EXERCISE AIM: Write out all records as given; omit images.

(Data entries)
◇ ◇ ◇ ◇

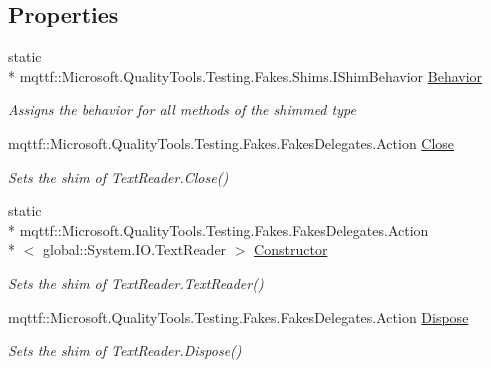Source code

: \subsection*{Properties}
\begin{DoxyCompactItemize}
\item 
static \\*
mqttf\-::\-Microsoft.\-Quality\-Tools.\-Testing.\-Fakes.\-Shims.\-I\-Shim\-Behavior \hyperlink{class_system_1_1_i_o_1_1_fakes_1_1_shim_text_reader_a07713033a1b368a4ad9cc73caee1e2ab}{Behavior}
\begin{DoxyCompactList}\small\item\em Assigns the behavior for all methods of the shimmed type\end{DoxyCompactList}\item 
mqttf\-::\-Microsoft.\-Quality\-Tools.\-Testing.\-Fakes.\-Fakes\-Delegates.\-Action \hyperlink{class_system_1_1_i_o_1_1_fakes_1_1_shim_text_reader_acd749ea7cd7144e08ac5ba4218173d38}{Close}
\begin{DoxyCompactList}\small\item\em Sets the shim of Text\-Reader.\-Close()\end{DoxyCompactList}\item 
static \\*
mqttf\-::\-Microsoft.\-Quality\-Tools.\-Testing.\-Fakes.\-Fakes\-Delegates.\-Action\\*
$<$ global\-::\-System.\-I\-O.\-Text\-Reader $>$ \hyperlink{class_system_1_1_i_o_1_1_fakes_1_1_shim_text_reader_a89c4d79eb1dcfe91f73276d137d9e68d}{Constructor}
\begin{DoxyCompactList}\small\item\em Sets the shim of Text\-Reader.\-Text\-Reader()\end{DoxyCompactList}\item 
mqttf\-::\-Microsoft.\-Quality\-Tools.\-Testing.\-Fakes.\-Fakes\-Delegates.\-Action \hyperlink{class_system_1_1_i_o_1_1_fakes_1_1_shim_text_reader_ada6a130756159fc9f4e7c2239f70b67f}{Dispose}
\begin{DoxyCompactList}\small\item\em Sets the shim of Text\-Reader.\-Dispose()\end{DoxyCompactList}\item 

\end{DoxyCompactItemize}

◇ ◇ ◇ ◇

EXERCISE RESULT:
Source code

: \subsection*{Properties}
\begin{DoxyCompactItemize}
\item 
static \\*
mqttf\-::\-Microsoft.\-Quality\-Tools.\-Testing.\-Fakes.\-Shims.\-I\-Shim\-Behavior \hyperlink{class_system_1_1_i_o_1_1_fakes_1_1_shim_text_reader_a07713033a1b368a4ad9cc73caee1e2ab}{Behavior}
\begin{DoxyCompactList}\small\item\em Assigns the behavior for all methods of the shimmed type\end{DoxyCompactList}\item 
mqttf\-::\-Microsoft.\-Quality\-Tools.\-Testing.\-Fakes.\-Fakes\-Delegates.\-Action \hyperlink{class_system_1_1_i_o_1_1_fakes_1_1_shim_text_reader_acd749ea7cd7144e08ac5ba4218173d38}{Close}
\begin{DoxyCompactList}\small\item\em Sets the shim of Text\-Reader.\-Close()\end{DoxyCompactList}\item 
static \\*
mqttf\-::\-Microsoft.\-Quality\-Tools.\-Testing.\-Fakes.\-Fakes\-Delegates.\-Action\\*
$<$ global\-::\-System.\-I\-O.\-Text\-Reader $>$ \hyperlink{class_system_1_1_i_o_1_1_fakes_1_1_shim_text_reader_a89c4d79eb1dcfe91f73276d137d9e68d}{Constructor}
\begin{DoxyCompactList}\small\item\em Sets the shim of Text\-Reader.\-Text\-Reader()\end{DoxyCompactList}\item 
mqttf\-::\-Microsoft.\-Quality\-Tools.\-Testing.\-Fakes.\-Fakes\-Delegates.\-Action \hyperlink{class_system_1_1_i_o_1_1_fakes_1_1_shim_text_reader_ada6a130756159fc9f4e7c2239f70b67f}{Dispose}
\begin{DoxyCompactList}\small\item\em Sets the shim of Text\-Reader.\-Dispose()\end{DoxyCompactList}\item 

\end{DoxyCompactItemize}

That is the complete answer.